[WIP] Preparser #52085

srielau · 2025-08-20T16:20:53Z

What changes were proposed in this pull request?

We are proposing to greatly expand the availability of named parameter markers to virtually all places literals are allowed.
The way to do this is by adding a pre-processing parser which's sole purpose is to find named parameter markers and replace them with literals without having to impact the grammar or analyzer profoundly.

Why are the changes needed?

Users have shown a desire to parameterize not only expressions in queries, but also DDL scripts and utility commands.
Many such uses, such as COMMENT and TBLPROPERTIES do not get processed by Analyzer rules.

Does this PR introduce any user-facing change?

Yes, it expands the usage of named parameter markers.

How was this patch tested?

Numerous new testcases have been written. Existing testcases protect against regression.
We also have added an internal legacy config for safety to revert to teh original behavior.
Forthat reason teh original Rule based substitution cod remains avaiable.

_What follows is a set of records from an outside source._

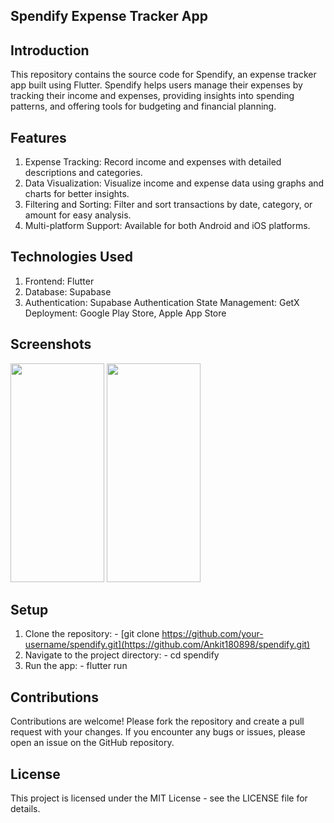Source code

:## Spendify Expense Tracker App

## Introduction
  This repository contains the source code for Spendify, an expense tracker app built using Flutter. 
  Spendify helps users manage their expenses by tracking their income and expenses, providing insights
  into spending patterns, and offering tools for budgeting and financial planning.

## Features  
  1) Expense Tracking: Record income and expenses with detailed descriptions and categories.
  2) Data Visualization: Visualize income and expense data using graphs and charts for better insights.
  3) Filtering and Sorting: Filter and sort transactions by date, category, or amount for easy analysis.
  4) Multi-platform Support: Available for both Android and iOS platforms.

## Technologies Used
  1) Frontend: Flutter
  2) Database: Supabase
  3) Authentication: Supabase Authentication
  State Management: GetX
  Deployment: Google Play Store, Apple App Store

## Screenshots

<img src="https://github.com/Ankit180898/spendify/assets/48925155/3dc972f5-e264-48a8-b565-2871a12a33da" width="150" height="350">

<img src="https://github.com/Ankit180898/spendify/assets/48925155/1d35e673-95b9-41a0-88b8-e3a4ce0f2ed8" width="150" height="350">

## Setup
  1) Clone the repository:
    - [git clone https://github.com/your-username/spendify.git](https://github.com/Ankit180898/spendify.git)
  2) Navigate to the project directory:
    - cd spendify
  3) Run the app:
    - flutter run

## Contributions
   Contributions are welcome! Please fork the repository and create a pull request with your changes. 
   If you encounter any bugs or issues, please open an issue on the GitHub repository.

## License
  This project is licensed under the MIT License - see the LICENSE file for details.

Was this patch authored or co-authored using generative AI tooling?

Yes, it was co-authored by cursor.

This commit moves the core parameter substitution parser implementation from the parmsubstitution branch to the preparser branch: - SubstituteParamsParser: Main parser for substituting parameter markers in SQL - SubstituteParmsAstBuilder: AST builder for extracting parameter locations The usage code (BindParameters rule) remains in the parmsubstitution branch as requested, only the core parser implementation is moved.

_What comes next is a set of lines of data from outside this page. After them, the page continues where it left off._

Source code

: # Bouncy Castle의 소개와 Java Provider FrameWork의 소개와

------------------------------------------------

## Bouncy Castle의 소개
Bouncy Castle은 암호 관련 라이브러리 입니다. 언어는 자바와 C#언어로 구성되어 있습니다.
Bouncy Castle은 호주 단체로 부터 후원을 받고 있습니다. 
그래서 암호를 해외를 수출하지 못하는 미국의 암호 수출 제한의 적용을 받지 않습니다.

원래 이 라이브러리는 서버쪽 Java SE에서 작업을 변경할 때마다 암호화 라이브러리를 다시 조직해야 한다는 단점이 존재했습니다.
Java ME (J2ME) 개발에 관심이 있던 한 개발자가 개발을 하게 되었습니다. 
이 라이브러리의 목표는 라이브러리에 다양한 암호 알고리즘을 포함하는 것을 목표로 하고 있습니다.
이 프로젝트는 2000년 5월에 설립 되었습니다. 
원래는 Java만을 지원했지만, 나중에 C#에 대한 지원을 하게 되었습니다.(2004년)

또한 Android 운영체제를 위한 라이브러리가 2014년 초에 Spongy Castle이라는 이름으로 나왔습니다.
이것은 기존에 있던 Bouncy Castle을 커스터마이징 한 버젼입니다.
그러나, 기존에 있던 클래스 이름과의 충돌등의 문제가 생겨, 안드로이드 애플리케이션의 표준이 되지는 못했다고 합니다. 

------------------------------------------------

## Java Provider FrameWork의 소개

This commit implements parameter substitution as a pre-processing step in the SparkSqlParser, allowing parameter markers to be substituted before the main SQL parser executes. Key changes: 1. Added ParameterContext classes and ThreadLocal management for passing parameter values to the parser 2. Modified SparkSqlParser to perform parameter substitution before variable substitution and main parsing 3. Updated SparkSession sql methods to use new parameter substitution approach via ThreadLocal context The flow is now: 1. SparkSession sets parameter context in ThreadLocal 2. SparkSqlParser detects and substitutes parameter markers 3. Variable substitution happens on the result 4. Main ANTLR parsing proceeds with fully substituted SQL This eliminates the need for ParameterizedQuery LogicalPlan nodes and moves parameter handling to the parsing phase where it belongs.

- Remove unused Literal import - Fix trailing whitespace issues

Added fully qualified class names for: - SubstituteParamsParser - ThreadLocalParameterContext - ParameterContext - SubstitutionRule - NamedParameterContext - PositionalParameterContext This should resolve the compilation issues preventing parameter substitution from working.

This will help us understand why parameter substitution is not working: - Added debug logging in parse() method to show parameter context - Added debug logging in substituteParametersIfNeeded() to trace execution - Will help identify if context is being set or if substitution is failing

Removed trailing whitespace from lines in the parameter substitution integration code. Future commits will ensure all files are free of trailing whitespace.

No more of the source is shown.